## Prompt
In the records below, find each line that holds "which" and return it.

Exercise data START

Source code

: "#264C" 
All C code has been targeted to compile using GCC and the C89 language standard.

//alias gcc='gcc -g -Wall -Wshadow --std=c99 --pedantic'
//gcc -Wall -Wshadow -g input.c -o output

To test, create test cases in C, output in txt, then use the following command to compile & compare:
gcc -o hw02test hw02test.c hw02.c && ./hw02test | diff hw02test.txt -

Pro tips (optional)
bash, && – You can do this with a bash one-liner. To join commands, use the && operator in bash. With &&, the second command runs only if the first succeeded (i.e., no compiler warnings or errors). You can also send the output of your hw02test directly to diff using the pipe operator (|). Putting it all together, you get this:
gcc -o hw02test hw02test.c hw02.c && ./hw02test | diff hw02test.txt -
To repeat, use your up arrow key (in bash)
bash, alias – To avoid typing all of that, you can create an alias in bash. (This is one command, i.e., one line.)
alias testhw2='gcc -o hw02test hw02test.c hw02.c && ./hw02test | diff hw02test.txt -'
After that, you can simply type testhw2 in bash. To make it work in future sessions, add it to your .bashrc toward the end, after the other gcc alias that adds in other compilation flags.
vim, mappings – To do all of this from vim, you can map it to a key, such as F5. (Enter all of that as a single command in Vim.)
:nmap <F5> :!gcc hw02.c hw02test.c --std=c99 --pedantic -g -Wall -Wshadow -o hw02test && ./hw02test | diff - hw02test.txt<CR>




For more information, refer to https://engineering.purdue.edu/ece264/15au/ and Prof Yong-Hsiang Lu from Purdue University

Exercise data END
Exercise data START

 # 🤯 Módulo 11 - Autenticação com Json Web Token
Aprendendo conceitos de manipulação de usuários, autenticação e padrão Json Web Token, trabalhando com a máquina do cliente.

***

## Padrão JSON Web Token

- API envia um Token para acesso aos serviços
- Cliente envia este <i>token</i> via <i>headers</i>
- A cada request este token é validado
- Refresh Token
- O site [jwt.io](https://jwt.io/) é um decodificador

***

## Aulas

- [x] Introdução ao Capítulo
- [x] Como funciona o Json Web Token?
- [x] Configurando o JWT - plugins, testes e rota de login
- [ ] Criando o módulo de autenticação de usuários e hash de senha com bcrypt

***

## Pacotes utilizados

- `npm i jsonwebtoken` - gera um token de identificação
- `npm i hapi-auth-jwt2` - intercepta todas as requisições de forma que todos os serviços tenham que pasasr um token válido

Exercise data END
Exercise data START

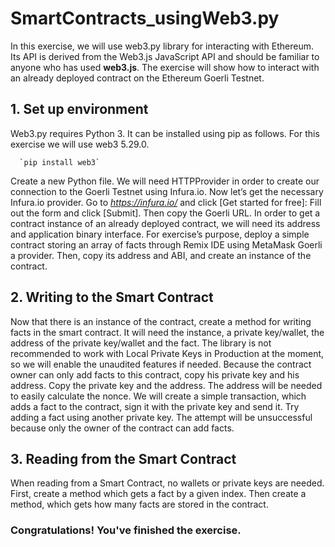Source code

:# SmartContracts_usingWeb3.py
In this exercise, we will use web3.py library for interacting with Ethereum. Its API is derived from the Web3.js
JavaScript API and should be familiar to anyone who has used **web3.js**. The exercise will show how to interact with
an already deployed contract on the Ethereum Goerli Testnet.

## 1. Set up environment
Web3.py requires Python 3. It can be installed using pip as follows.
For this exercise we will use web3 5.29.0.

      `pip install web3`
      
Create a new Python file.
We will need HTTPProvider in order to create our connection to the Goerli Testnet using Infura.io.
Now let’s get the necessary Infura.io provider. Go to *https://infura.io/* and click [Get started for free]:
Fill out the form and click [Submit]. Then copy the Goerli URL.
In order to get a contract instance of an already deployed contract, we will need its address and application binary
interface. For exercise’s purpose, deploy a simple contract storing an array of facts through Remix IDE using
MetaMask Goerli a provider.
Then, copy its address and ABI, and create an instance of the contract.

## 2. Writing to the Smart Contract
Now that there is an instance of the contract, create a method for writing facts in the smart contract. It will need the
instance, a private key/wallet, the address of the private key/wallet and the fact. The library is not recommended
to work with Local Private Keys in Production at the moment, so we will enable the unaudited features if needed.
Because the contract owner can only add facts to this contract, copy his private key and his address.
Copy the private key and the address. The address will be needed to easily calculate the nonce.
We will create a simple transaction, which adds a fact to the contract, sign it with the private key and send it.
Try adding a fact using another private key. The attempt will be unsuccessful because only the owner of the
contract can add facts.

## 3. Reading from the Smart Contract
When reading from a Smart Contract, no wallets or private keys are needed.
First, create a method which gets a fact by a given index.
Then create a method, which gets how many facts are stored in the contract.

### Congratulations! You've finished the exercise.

Exercise data END

## Written reply
We will create a simple transaction, which adds a fact to the contract, sign it with the private key and send it.
First, create a method which gets a fact by a given index.
Then create a method, which gets how many facts are stored in the contract.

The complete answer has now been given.